[Opening INFORMATION SUPPLIED section]
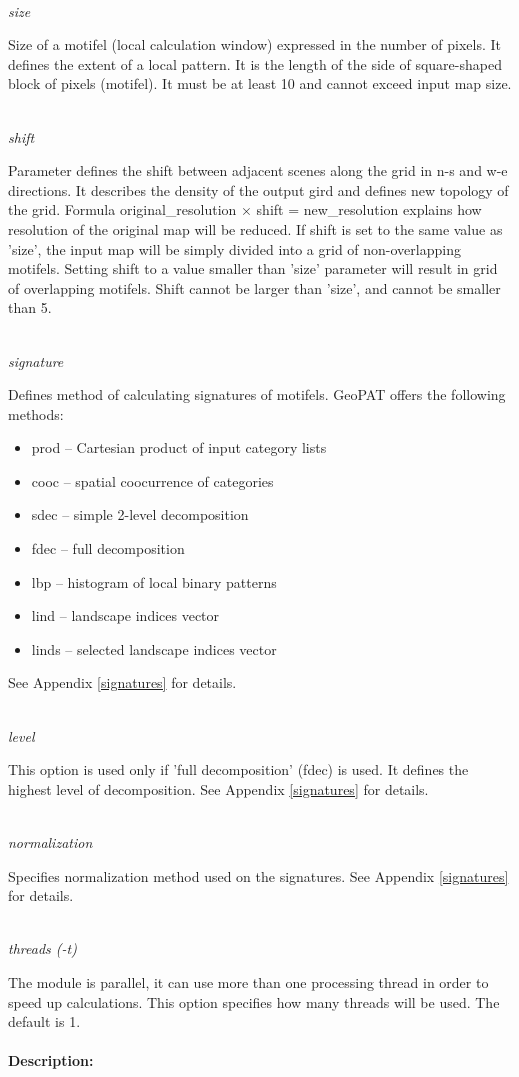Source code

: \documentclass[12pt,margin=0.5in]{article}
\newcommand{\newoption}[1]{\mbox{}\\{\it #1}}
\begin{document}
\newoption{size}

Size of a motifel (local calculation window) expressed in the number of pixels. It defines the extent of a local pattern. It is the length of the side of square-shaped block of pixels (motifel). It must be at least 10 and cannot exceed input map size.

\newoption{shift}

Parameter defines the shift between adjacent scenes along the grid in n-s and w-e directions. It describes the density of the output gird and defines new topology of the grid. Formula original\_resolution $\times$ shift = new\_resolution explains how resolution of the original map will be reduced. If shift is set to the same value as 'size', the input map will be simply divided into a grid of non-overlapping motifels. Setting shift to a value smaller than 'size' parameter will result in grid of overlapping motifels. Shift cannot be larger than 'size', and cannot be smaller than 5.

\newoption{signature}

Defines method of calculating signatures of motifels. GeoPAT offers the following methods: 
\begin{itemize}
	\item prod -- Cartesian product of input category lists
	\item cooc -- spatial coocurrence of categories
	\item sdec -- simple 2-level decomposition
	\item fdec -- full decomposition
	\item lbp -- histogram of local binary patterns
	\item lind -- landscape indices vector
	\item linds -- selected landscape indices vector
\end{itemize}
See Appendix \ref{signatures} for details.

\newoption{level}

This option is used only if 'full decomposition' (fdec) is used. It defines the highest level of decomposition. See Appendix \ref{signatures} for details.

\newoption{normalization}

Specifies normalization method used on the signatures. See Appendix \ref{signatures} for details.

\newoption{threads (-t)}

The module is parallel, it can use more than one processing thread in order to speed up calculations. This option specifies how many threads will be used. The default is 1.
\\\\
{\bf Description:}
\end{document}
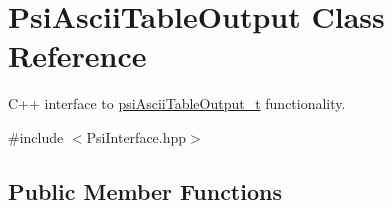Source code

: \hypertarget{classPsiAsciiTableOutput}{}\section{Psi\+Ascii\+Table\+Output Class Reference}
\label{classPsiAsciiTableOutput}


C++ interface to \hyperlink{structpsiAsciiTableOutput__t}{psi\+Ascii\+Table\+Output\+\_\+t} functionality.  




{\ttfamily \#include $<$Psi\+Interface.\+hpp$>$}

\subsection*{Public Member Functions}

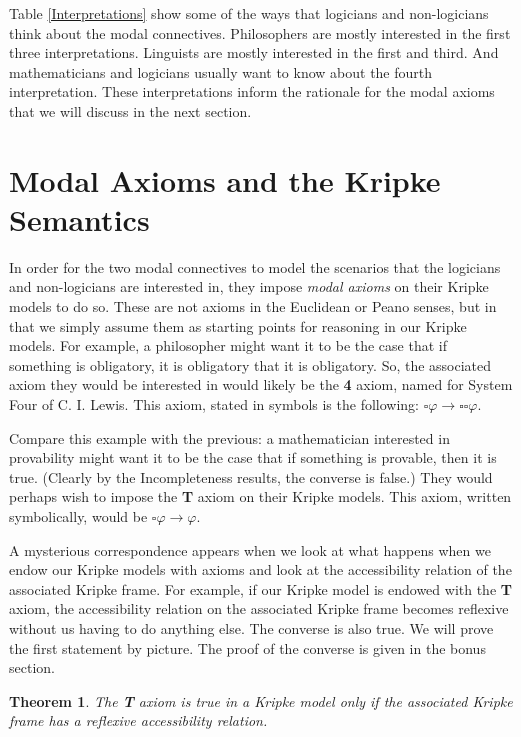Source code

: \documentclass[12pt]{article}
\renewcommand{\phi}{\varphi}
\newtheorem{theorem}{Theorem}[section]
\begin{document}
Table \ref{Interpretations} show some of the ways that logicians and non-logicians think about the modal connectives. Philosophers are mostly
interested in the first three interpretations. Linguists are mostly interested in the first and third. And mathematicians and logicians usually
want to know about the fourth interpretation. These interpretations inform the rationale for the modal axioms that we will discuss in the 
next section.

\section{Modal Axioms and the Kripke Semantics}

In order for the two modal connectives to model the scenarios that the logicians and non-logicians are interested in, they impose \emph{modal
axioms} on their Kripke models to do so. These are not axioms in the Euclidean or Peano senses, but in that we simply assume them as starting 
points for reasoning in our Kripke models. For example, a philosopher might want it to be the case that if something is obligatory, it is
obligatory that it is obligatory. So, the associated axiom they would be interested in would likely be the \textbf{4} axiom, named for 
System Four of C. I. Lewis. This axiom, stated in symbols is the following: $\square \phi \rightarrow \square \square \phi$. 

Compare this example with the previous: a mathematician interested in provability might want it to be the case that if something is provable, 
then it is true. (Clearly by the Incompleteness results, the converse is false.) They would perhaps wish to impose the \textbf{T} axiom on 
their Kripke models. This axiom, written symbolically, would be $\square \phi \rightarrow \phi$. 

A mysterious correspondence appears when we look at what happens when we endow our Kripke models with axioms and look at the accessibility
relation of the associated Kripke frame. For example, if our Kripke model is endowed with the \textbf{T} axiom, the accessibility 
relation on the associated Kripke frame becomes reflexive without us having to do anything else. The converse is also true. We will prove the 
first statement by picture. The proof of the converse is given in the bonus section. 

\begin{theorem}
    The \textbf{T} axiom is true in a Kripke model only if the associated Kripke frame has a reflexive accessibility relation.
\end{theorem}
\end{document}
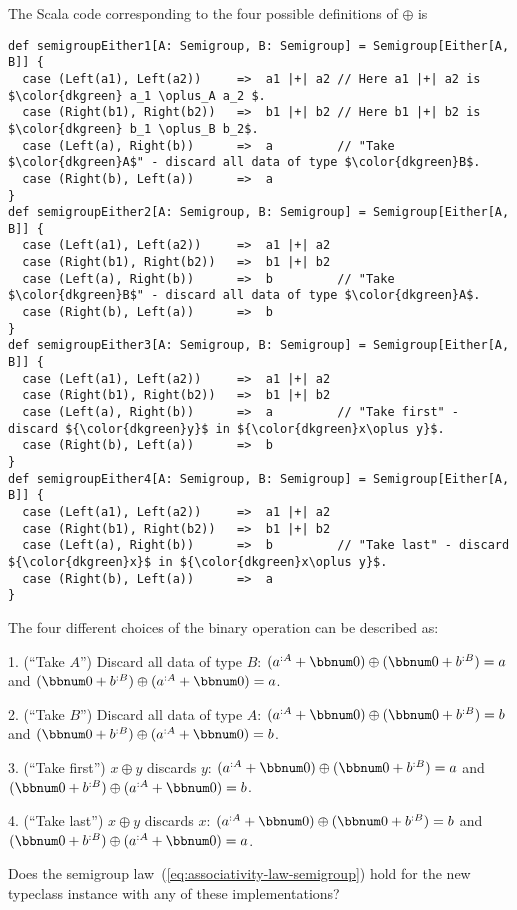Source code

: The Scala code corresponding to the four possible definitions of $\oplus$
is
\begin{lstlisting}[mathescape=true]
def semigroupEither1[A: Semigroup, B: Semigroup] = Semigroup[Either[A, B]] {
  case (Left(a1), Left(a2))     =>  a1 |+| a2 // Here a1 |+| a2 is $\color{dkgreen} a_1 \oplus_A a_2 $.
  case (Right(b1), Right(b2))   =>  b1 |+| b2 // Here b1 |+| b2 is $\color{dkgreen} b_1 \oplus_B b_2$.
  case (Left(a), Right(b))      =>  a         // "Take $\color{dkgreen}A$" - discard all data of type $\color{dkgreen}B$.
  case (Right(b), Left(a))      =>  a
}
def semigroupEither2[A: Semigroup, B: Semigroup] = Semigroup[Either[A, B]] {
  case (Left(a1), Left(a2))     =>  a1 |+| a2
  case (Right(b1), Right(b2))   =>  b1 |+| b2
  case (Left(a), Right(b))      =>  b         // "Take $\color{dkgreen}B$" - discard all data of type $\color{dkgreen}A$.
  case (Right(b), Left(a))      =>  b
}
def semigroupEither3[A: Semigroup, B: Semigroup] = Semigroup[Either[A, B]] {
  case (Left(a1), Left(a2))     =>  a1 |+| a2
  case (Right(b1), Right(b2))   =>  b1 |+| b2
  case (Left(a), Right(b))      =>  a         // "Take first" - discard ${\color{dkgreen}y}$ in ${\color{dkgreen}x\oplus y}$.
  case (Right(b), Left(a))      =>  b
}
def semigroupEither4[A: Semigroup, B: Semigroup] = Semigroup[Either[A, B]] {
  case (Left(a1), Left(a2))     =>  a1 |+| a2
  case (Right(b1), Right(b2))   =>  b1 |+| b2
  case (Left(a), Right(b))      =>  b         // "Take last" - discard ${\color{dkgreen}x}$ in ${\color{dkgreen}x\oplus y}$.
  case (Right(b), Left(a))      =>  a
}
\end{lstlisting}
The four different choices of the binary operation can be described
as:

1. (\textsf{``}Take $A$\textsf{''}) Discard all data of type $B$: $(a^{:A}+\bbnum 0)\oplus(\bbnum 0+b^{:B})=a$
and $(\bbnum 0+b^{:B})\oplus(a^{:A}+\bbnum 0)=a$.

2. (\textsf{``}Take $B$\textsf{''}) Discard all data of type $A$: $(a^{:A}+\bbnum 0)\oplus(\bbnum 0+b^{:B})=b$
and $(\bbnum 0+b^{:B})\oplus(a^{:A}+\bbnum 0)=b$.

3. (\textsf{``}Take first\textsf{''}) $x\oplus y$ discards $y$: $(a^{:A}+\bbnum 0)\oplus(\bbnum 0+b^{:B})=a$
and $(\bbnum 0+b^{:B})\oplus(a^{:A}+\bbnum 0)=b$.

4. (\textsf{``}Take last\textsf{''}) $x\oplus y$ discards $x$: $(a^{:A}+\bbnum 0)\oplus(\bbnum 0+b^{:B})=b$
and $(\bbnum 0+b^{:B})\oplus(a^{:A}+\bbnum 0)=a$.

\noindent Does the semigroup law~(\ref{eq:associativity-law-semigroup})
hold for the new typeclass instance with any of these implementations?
[Closing INFORMATION SUPPLIED section]
Set down all of the entries exactly as they appear, but keep the images out.

Source code

: \documentclass[12pt,margin=0.5in]{article}
\newcommand{\newoption}[1]{\mbox{}\\{\it #1}}
\begin{document}
\newoption{size}

Size of a motifel (local calculation window) expressed in the number of pixels. It defines the extent of a local pattern. It is the length of the side of square-shaped block of pixels (motifel). It must be at least 10 and cannot exceed input map size.

\newoption{shift}

Parameter defines the shift between adjacent scenes along the grid in n-s and w-e directions. It describes the density of the output gird and defines new topology of the grid. Formula original\_resolution $\times$ shift = new\_resolution explains how resolution of the original map will be reduced. If shift is set to the same value as 'size', the input map will be simply divided into a grid of non-overlapping motifels. Setting shift to a value smaller than 'size' parameter will result in grid of overlapping motifels. Shift cannot be larger than 'size', and cannot be smaller than 5.

\newoption{signature}

Defines method of calculating signatures of motifels. GeoPAT offers the following methods: 
\begin{itemize}
	\item prod -- Cartesian product of input category lists
	\item cooc -- spatial coocurrence of categories
	\item sdec -- simple 2-level decomposition
	\item fdec -- full decomposition
	\item lbp -- histogram of local binary patterns
	\item lind -- landscape indices vector
	\item linds -- selected landscape indices vector
\end{itemize}
See Appendix \ref{signatures} for details.

\newoption{level}

This option is used only if 'full decomposition' (fdec) is used. It defines the highest level of decomposition. See Appendix \ref{signatures} for details.

\newoption{normalization}

Specifies normalization method used on the signatures. See Appendix \ref{signatures} for details.

\newoption{threads (-t)}

The module is parallel, it can use more than one processing thread in order to speed up calculations. This option specifies how many threads will be used. The default is 1.
\\\\
{\bf Description:}
\end{document}
Source code

: \hypertarget{classPsiAsciiTableOutput}{}\section{Psi\+Ascii\+Table\+Output Class Reference}
\label{classPsiAsciiTableOutput}


C++ interface to \hyperlink{structpsiAsciiTableOutput__t}{psi\+Ascii\+Table\+Output\+\_\+t} functionality.  




{\ttfamily \#include $<$Psi\+Interface.\+hpp$>$}

\subsection*{Public Member Functions}

Source code

: \documentclass[12pt]{article}
\renewcommand{\phi}{\varphi}
\newtheorem{theorem}{Theorem}[section]
\begin{document}
Table \ref{Interpretations} show some of the ways that logicians and non-logicians think about the modal connectives. Philosophers are mostly
interested in the first three interpretations. Linguists are mostly interested in the first and third. And mathematicians and logicians usually
want to know about the fourth interpretation. These interpretations inform the rationale for the modal axioms that we will discuss in the 
next section.

\section{Modal Axioms and the Kripke Semantics}

In order for the two modal connectives to model the scenarios that the logicians and non-logicians are interested in, they impose \emph{modal
axioms} on their Kripke models to do so. These are not axioms in the Euclidean or Peano senses, but in that we simply assume them as starting 
points for reasoning in our Kripke models. For example, a philosopher might want it to be the case that if something is obligatory, it is
obligatory that it is obligatory. So, the associated axiom they would be interested in would likely be the \textbf{4} axiom, named for 
System Four of C. I. Lewis. This axiom, stated in symbols is the following: $\square \phi \rightarrow \square \square \phi$. 

Compare this example with the previous: a mathematician interested in provability might want it to be the case that if something is provable, 
then it is true. (Clearly by the Incompleteness results, the converse is false.) They would perhaps wish to impose the \textbf{T} axiom on 
their Kripke models. This axiom, written symbolically, would be $\square \phi \rightarrow \phi$. 

A mysterious correspondence appears when we look at what happens when we endow our Kripke models with axioms and look at the accessibility
relation of the associated Kripke frame. For example, if our Kripke model is endowed with the \textbf{T} axiom, the accessibility 
relation on the associated Kripke frame becomes reflexive without us having to do anything else. The converse is also true. We will prove the 
first statement by picture. The proof of the converse is given in the bonus section. 

\begin{theorem}
    The \textbf{T} axiom is true in a Kripke model only if the associated Kripke frame has a reflexive accessibility relation.
\end{theorem}
\end{document}
Source code

: The Scala code corresponding to the four possible definitions of $\oplus$
is
\begin{lstlisting}[mathescape=true]
def semigroupEither1[A: Semigroup, B: Semigroup] = Semigroup[Either[A, B]] {
  case (Left(a1), Left(a2))     =>  a1 |+| a2 // Here a1 |+| a2 is $\color{dkgreen} a_1 \oplus_A a_2 $.
  case (Right(b1), Right(b2))   =>  b1 |+| b2 // Here b1 |+| b2 is $\color{dkgreen} b_1 \oplus_B b_2$.
  case (Left(a), Right(b))      =>  a         // "Take $\color{dkgreen}A$" - discard all data of type $\color{dkgreen}B$.
  case (Right(b), Left(a))      =>  a
}
def semigroupEither2[A: Semigroup, B: Semigroup] = Semigroup[Either[A, B]] {
  case (Left(a1), Left(a2))     =>  a1 |+| a2
  case (Right(b1), Right(b2))   =>  b1 |+| b2
  case (Left(a), Right(b))      =>  b         // "Take $\color{dkgreen}B$" - discard all data of type $\color{dkgreen}A$.
  case (Right(b), Left(a))      =>  b
}
def semigroupEither3[A: Semigroup, B: Semigroup] = Semigroup[Either[A, B]] {
  case (Left(a1), Left(a2))     =>  a1 |+| a2
  case (Right(b1), Right(b2))   =>  b1 |+| b2
  case (Left(a), Right(b))      =>  a         // "Take first" - discard ${\color{dkgreen}y}$ in ${\color{dkgreen}x\oplus y}$.
  case (Right(b), Left(a))      =>  b
}
def semigroupEither4[A: Semigroup, B: Semigroup] = Semigroup[Either[A, B]] {
  case (Left(a1), Left(a2))     =>  a1 |+| a2
  case (Right(b1), Right(b2))   =>  b1 |+| b2
  case (Left(a), Right(b))      =>  b         // "Take last" - discard ${\color{dkgreen}x}$ in ${\color{dkgreen}x\oplus y}$.
  case (Right(b), Left(a))      =>  a
}
\end{lstlisting}
The four different choices of the binary operation can be described
as:

1. (\textsf{``}Take $A$\textsf{''}) Discard all data of type $B$: $(a^{:A}+\bbnum 0)\oplus(\bbnum 0+b^{:B})=a$
and $(\bbnum 0+b^{:B})\oplus(a^{:A}+\bbnum 0)=a$.

2. (\textsf{``}Take $B$\textsf{''}) Discard all data of type $A$: $(a^{:A}+\bbnum 0)\oplus(\bbnum 0+b^{:B})=b$
and $(\bbnum 0+b^{:B})\oplus(a^{:A}+\bbnum 0)=b$.

3. (\textsf{``}Take first\textsf{''}) $x\oplus y$ discards $y$: $(a^{:A}+\bbnum 0)\oplus(\bbnum 0+b^{:B})=a$
and $(\bbnum 0+b^{:B})\oplus(a^{:A}+\bbnum 0)=b$.

4. (\textsf{``}Take last\textsf{''}) $x\oplus y$ discards $x$: $(a^{:A}+\bbnum 0)\oplus(\bbnum 0+b^{:B})=b$
and $(\bbnum 0+b^{:B})\oplus(a^{:A}+\bbnum 0)=a$.

\noindent Does the semigroup law~(\ref{eq:associativity-law-semigroup})
hold for the new typeclass instance with any of these implementations?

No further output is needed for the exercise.